[[ Exercise materials, beginning ]]

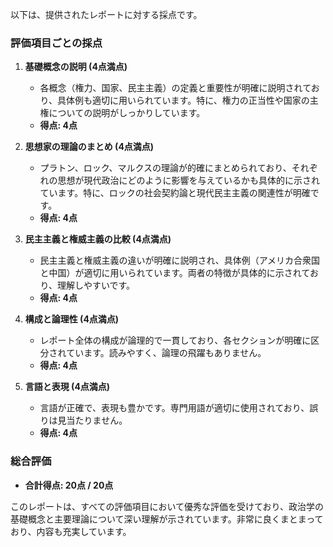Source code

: 以下は、提供されたレポートに対する採点です。

### 評価項目ごとの採点

1. **基礎概念の説明 (4点満点)**
   - 各概念（権力、国家、民主主義）の定義と重要性が明確に説明されており、具体例も適切に用いられています。特に、権力の正当性や国家の主権についての説明がしっかりしています。
   - **得点: 4点**

2. **思想家の理論のまとめ (4点満点)**
   - プラトン、ロック、マルクスの理論が的確にまとめられており、それぞれの思想が現代政治にどのように影響を与えているかも具体的に示されています。特に、ロックの社会契約論と現代民主主義の関連性が明確です。
   - **得点: 4点**

3. **民主主義と権威主義の比較 (4点満点)**
   - 民主主義と権威主義の違いが明確に説明され、具体例（アメリカ合衆国と中国）が適切に用いられています。両者の特徴が具体的に示されており、理解しやすいです。
   - **得点: 4点**

4. **構成と論理性 (4点満点)**
   - レポート全体の構成が論理的で一貫しており、各セクションが明確に区分されています。読みやすく、論理の飛躍もありません。
   - **得点: 4点**

5. **言語と表現 (4点満点)**
   - 言語が正確で、表現も豊かです。専門用語が適切に使用されており、誤りは見当たりません。
   - **得点: 4点**

### 総合評価

- **合計得点: 20点 / 20点**

このレポートは、すべての評価項目において優秀な評価を受けており、政治学の基礎概念と主要理論について深い理解が示されています。非常に良くまとまっており、内容も充実しています。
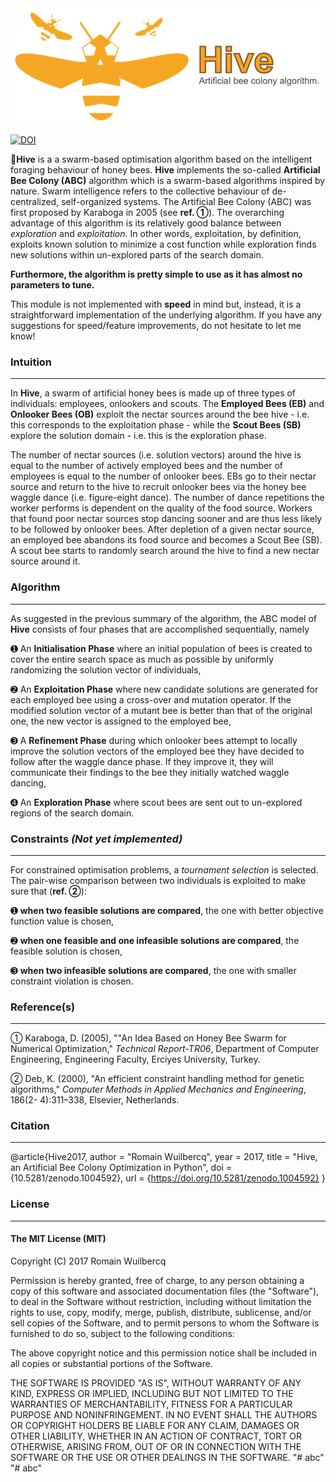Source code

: <div style="text-align:center">
	<img src="assets/logo/Hive.png">
</div>

[![DOI](https://zenodo.org/badge/DOI/10.5281/zenodo.1004592.svg)](https://doi.org/10.5281/zenodo.1004592)

🍯**Hive** is a a swarm-based optimisation algorithm based on the intelligent foraging behaviour of honey bees. **Hive** implements the so-called **Artificial Bee Colony (ABC)** algorithm which is a swarm-based algorithms inspired by nature. Swarm intelligence refers to the collective behaviour of de-centralized, self-organized systems. The Artificial Bee Colony (ABC) was first proposed by Karaboga in 2005 (see **ref. ➀**). The overarching advantage of this algorithm is its relatively good balance between *exploration* and *exploitation*. In other words, exploitation, by definition, exploits known solution to minimize a cost function while exploration finds new solutions within un-explored parts of the search domain.

**Furthermore, the algorithm is pretty simple to use as it has almost no parameters to tune.**

This module is not implemented with **speed** in mind but, instead, it is a straightforward implementation of the underlying algorithm. If you have any suggestions for speed/feature improvements, do not hesitate to let me know!

### Intuition
----

In **Hive**, a swarm of artificial honey bees is made up of three types of individuals: employees, onlookers and scouts. The __Employed Bees (EB)__ and __Onlooker Bees (OB)__ exploit the nectar sources around the bee hive - i.e. this corresponds to the exploitation phase - while the **Scout Bees (SB)** explore the solution domain - i.e. this is the exploration phase.

The number of nectar sources (i.e. solution vectors) around the hive is equal to the number of actively employed bees and the number of employees is equal to the number of onlooker bees.  EBs go to their nectar source and return to the hive to recruit onlooker bees via the honey bee waggle dance (i.e. figure-eight dance). The number of dance repetitions the worker performs is dependent on the quality of the food source. Workers that found poor nectar sources stop dancing sooner and are thus less likely to be followed by onlooker bees. After depletion of a given nectar source, an employed bee abandons its food source and becomes a Scout Bee (SB). A scout bee starts to randomly search around the hive to find a new nectar source around it.

### Algorithm
------

As suggested in the previous summary of the algorithm, the ABC model of **Hive** consists of four phases that are accomplished sequentially, namely

➊ An **Initialisation Phase** where an initial population of bees is created to cover the entire search space as much as possible by uniformly randomizing the solution vector of individuals,

➋ An **Exploitation Phase** where new candidate solutions are generated for each employed bee using a cross-over and mutation operator. If the modified solution vector of a mutant bee is better than that of the original one, the new vector is assigned to the employed bee,

➌ A **Refinement Phase** during which onlooker bees attempt to locally improve the solution vectors of the employed bee they have decided to follow after the waggle dance phase. If they improve it, they will communicate their findings to the bee they initially watched waggle dancing,  

➍ An **Exploration Phase** where scout bees are sent out to un-explored regions of the search domain.   

### Constraints *(Not yet implemented)*
-----

For constrained optimisation problems, a *tournament selection* is selected. The pair-wise comparison between two individuals is exploited to make sure that (**ref. ➁**):

➊ **when two feasible solutions are compared**, the one with better objective function value is chosen,

➋ **when one feasible and one infeasible solutions are compared**, the feasible solution is chosen,

➌ **when two infeasible solutions are compared**, the one with smaller constraint violation is chosen.      

### Reference(s)
-----

➀ Karaboga, D. (2005), ""An Idea Based on Honey Bee Swarm for Numerical Optimization," _Technical Report-TR06_, Department of Computer Engineering, Engineering Faculty, Erciyes University, Turkey.

➁ Deb, K. (2000), "An efficient constraint handling method for genetic algorithms," _Computer Methods in Applied Mechanics and Engineering_, 186(2- 4):311–338, Elsevier, Netherlands.

### Citation
-----

@article{Hive2017,
    author = "Romain Wuilbercq",
    year = 2017,
    title = "Hive, an Artificial Bee Colony Optimization in Python",
    doi = {10.5281/zenodo.1004592},
    url = {https://doi.org/10.5281/zenodo.1004592}
}


### License
-----------

#### The MIT License (MIT)

Copyright (C) 2017 Romain Wuilbercq

Permission is hereby granted, free of charge, to any person obtaining a copy
of this software and associated documentation files (the "Software"), to deal
in the Software without restriction, including without limitation the rights
to use, copy, modify, merge, publish, distribute, sublicense, and/or sell
copies of the Software, and to permit persons to whom the Software is
furnished to do so, subject to the following conditions:

The above copyright notice and this permission notice shall be included in all
copies or substantial portions of the Software.

THE SOFTWARE IS PROVIDED "AS IS", WITHOUT WARRANTY OF ANY KIND, EXPRESS OR
IMPLIED, INCLUDING BUT NOT LIMITED TO THE WARRANTIES OF MERCHANTABILITY,
FITNESS FOR A PARTICULAR PURPOSE AND NONINFRINGEMENT. IN NO EVENT SHALL THE
AUTHORS OR COPYRIGHT HOLDERS BE LIABLE FOR ANY CLAIM, DAMAGES OR OTHER
LIABILITY, WHETHER IN AN ACTION OF CONTRACT, TORT OR OTHERWISE, ARISING FROM,
OUT OF OR IN CONNECTION WITH THE SOFTWARE OR THE USE OR OTHER DEALINGS IN THE
SOFTWARE.
"# abc" 
"# abc"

[[ Exercise materials, end ]]

→ **Exercise brief**:
What lines in the entries contain "individuals"? Report each one by copying it.

→ **Answer to the exercise**:
In **Hive**, a swarm of artificial honey bees is made up of three types of individuals: employees, onlookers and scouts. The __Employed Bees (EB)__ and __Onlooker Bees (OB)__ exploit the nectar sources around the bee hive - i.e. this corresponds to the exploitation phase - while the **Scout Bees (SB)** explore the solution domain - i.e. this is the exploration phase.
➊ An **Initialisation Phase** where an initial population of bees is created to cover the entire search space as much as possible by uniformly randomizing the solution vector of individuals,
For constrained optimisation problems, a *tournament selection* is selected. The pair-wise comparison between two individuals is exploited to make sure that (**ref. ➁**):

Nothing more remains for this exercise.